(Exercise description) Lift out, unaltered, the lines of the material below between the line holding "I looked at" and the line holding "Annie's expression softened", counting both.

(Information provided)
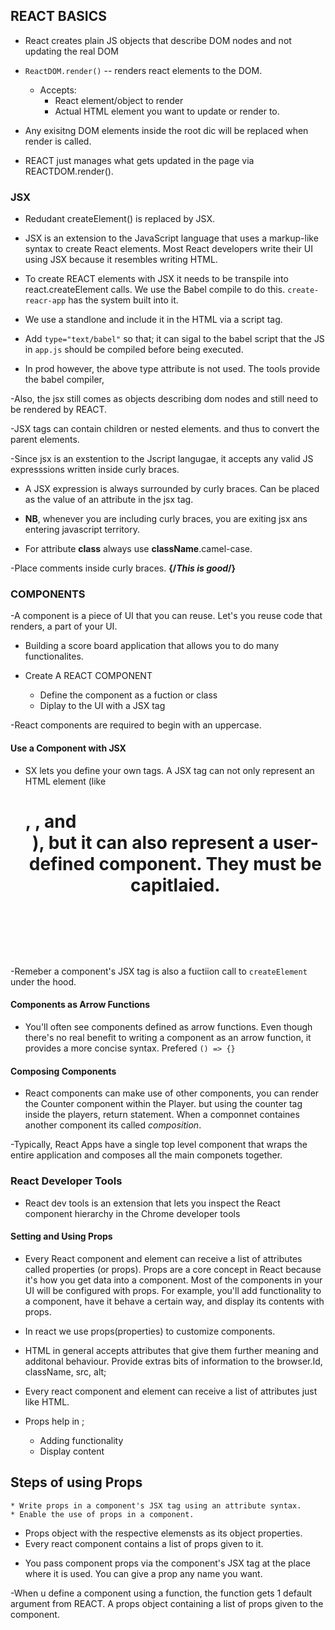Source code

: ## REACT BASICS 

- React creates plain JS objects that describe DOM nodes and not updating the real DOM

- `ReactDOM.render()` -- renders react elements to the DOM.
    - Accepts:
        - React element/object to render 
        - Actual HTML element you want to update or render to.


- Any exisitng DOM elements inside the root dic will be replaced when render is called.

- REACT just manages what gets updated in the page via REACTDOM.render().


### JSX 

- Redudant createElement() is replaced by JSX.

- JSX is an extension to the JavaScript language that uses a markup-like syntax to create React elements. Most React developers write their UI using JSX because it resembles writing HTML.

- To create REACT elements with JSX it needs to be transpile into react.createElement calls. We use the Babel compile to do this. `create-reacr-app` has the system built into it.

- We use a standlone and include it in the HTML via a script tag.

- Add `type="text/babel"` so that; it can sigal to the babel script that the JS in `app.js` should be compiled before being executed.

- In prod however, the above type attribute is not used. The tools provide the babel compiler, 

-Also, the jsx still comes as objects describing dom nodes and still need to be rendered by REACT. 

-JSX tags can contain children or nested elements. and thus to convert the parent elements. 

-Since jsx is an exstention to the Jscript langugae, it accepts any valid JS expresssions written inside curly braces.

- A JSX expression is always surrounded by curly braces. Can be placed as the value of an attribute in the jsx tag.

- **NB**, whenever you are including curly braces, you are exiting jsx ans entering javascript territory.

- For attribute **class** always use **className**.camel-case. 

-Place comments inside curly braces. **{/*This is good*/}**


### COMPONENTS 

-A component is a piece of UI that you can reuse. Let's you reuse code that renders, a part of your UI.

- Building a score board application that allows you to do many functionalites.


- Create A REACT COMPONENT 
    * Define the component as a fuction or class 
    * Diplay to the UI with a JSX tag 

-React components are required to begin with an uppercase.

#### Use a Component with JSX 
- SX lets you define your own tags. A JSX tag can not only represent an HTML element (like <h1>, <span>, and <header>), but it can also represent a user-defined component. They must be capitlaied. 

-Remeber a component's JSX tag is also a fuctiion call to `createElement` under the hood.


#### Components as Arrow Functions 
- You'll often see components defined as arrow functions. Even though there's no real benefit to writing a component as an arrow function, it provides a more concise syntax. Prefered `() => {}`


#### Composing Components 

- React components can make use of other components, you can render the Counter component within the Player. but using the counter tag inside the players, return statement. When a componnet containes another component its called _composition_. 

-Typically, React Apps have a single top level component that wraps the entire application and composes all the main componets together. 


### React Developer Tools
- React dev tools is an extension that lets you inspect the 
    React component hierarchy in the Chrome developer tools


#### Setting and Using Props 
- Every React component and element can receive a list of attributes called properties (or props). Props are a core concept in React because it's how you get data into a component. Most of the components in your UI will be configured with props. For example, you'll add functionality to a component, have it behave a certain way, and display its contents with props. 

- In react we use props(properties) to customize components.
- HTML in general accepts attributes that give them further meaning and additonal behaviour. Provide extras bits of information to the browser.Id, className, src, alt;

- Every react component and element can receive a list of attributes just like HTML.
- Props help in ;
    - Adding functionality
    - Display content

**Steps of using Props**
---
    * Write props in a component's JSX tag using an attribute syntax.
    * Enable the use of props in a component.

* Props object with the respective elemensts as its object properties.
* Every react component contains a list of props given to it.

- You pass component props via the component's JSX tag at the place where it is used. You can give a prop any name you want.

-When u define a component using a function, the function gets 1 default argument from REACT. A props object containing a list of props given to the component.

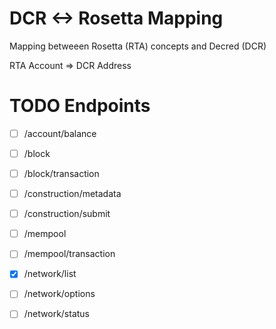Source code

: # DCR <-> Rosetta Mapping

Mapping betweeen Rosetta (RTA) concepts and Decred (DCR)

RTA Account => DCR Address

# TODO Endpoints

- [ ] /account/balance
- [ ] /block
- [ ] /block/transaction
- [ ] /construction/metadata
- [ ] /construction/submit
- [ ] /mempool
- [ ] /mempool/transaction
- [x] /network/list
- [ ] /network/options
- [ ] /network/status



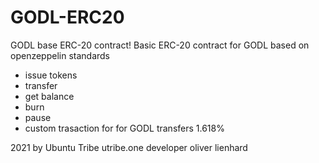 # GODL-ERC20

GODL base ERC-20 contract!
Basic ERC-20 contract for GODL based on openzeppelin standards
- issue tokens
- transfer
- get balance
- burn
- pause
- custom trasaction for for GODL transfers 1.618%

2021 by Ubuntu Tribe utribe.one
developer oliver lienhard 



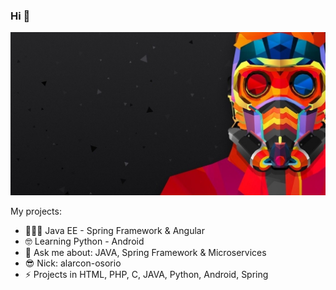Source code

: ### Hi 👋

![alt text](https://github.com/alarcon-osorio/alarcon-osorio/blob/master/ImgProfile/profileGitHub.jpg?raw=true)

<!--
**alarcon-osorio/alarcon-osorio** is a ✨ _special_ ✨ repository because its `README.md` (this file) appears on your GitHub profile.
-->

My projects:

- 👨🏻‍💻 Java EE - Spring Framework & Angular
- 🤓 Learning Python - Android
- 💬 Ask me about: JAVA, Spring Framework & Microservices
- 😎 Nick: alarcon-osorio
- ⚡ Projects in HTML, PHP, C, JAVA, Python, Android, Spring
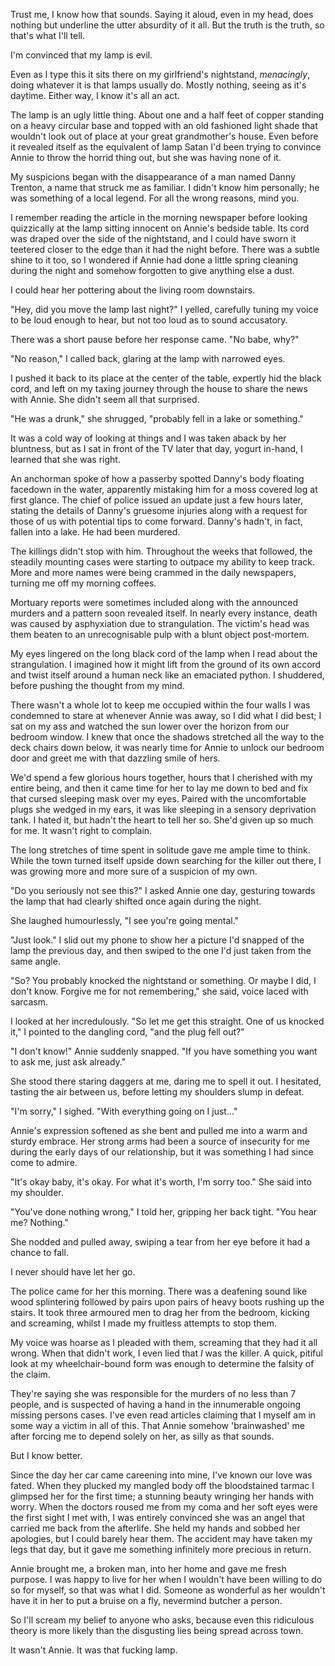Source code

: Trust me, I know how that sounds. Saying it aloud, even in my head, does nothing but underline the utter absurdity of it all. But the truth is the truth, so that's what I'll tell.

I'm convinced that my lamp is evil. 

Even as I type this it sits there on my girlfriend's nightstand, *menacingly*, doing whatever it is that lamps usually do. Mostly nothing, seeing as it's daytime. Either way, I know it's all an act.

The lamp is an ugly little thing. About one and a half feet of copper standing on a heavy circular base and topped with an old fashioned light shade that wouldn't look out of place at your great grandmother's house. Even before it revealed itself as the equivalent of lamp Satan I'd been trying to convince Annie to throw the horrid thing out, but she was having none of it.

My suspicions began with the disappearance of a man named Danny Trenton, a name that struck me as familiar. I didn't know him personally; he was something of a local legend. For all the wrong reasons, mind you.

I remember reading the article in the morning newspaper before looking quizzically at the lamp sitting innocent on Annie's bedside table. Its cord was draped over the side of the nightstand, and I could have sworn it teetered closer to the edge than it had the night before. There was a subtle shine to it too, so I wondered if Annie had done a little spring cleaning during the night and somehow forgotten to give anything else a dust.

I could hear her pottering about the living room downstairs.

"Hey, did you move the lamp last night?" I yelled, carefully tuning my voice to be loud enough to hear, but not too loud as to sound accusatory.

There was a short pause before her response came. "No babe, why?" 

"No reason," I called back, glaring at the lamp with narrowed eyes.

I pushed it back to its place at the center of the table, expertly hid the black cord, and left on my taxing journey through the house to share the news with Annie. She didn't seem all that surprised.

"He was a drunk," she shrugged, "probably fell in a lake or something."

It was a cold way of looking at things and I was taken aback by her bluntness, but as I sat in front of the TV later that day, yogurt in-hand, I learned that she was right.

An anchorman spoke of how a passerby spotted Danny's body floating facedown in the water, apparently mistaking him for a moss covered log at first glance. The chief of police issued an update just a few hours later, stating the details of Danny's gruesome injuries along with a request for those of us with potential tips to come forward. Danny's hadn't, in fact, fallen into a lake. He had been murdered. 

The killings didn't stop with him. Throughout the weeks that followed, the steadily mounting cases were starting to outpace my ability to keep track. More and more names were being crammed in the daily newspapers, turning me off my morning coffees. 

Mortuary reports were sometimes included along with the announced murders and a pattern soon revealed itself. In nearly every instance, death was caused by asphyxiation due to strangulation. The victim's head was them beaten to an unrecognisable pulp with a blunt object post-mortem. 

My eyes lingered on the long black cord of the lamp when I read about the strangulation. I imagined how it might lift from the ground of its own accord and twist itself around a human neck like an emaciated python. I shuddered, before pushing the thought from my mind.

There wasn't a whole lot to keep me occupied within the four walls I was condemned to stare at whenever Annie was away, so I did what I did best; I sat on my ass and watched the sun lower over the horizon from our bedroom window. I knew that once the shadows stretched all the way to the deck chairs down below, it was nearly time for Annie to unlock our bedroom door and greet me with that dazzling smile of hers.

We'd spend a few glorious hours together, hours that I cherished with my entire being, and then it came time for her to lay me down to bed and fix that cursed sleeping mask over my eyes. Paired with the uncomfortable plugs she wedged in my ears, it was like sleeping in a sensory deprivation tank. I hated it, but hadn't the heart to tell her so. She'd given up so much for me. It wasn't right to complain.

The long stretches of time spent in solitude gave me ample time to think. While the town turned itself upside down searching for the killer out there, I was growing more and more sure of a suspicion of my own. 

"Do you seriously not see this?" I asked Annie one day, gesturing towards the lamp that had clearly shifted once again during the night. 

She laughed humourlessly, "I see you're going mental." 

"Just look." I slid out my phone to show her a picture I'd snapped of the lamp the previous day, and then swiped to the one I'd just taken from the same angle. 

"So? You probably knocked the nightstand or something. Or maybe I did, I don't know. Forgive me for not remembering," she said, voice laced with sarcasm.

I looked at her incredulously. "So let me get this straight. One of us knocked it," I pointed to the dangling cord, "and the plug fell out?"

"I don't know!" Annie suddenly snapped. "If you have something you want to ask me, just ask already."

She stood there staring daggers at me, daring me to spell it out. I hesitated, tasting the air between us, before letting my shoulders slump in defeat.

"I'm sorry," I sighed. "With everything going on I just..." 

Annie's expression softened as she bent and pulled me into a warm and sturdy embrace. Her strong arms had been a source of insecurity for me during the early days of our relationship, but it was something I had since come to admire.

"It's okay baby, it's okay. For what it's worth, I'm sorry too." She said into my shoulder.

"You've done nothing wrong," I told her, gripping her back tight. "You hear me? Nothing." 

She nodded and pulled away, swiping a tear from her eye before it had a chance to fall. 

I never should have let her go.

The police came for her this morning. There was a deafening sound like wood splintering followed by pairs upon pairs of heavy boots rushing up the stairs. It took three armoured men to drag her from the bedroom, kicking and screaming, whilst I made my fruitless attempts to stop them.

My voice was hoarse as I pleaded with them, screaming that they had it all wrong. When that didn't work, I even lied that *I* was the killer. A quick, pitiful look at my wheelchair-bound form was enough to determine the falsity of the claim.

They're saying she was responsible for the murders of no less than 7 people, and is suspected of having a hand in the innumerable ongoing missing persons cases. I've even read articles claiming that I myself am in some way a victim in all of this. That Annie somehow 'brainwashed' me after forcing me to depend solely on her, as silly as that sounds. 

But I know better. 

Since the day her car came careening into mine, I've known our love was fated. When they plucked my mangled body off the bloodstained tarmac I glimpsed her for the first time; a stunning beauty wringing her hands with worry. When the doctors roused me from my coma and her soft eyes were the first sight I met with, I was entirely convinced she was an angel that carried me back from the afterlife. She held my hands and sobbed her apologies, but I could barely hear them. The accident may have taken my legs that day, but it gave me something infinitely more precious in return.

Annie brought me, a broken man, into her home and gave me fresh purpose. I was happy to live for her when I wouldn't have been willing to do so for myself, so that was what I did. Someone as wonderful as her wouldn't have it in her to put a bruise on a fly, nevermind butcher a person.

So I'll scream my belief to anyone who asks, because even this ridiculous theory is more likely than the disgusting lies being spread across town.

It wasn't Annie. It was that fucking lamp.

(Answer section)
I looked at her incredulously. "So let me get this straight. One of us knocked it," I pointed to the dangling cord, "and the plug fell out?"

"I don't know!" Annie suddenly snapped. "If you have something you want to ask me, just ask already."

She stood there staring daggers at me, daring me to spell it out. I hesitated, tasting the air between us, before letting my shoulders slump in defeat.

"I'm sorry," I sighed. "With everything going on I just..." 

Annie's expression softened as she bent and pulled me into a warm and sturdy embrace. Her strong arms had been a source of insecurity for me during the early days of our relationship, but it was something I had since come to admire.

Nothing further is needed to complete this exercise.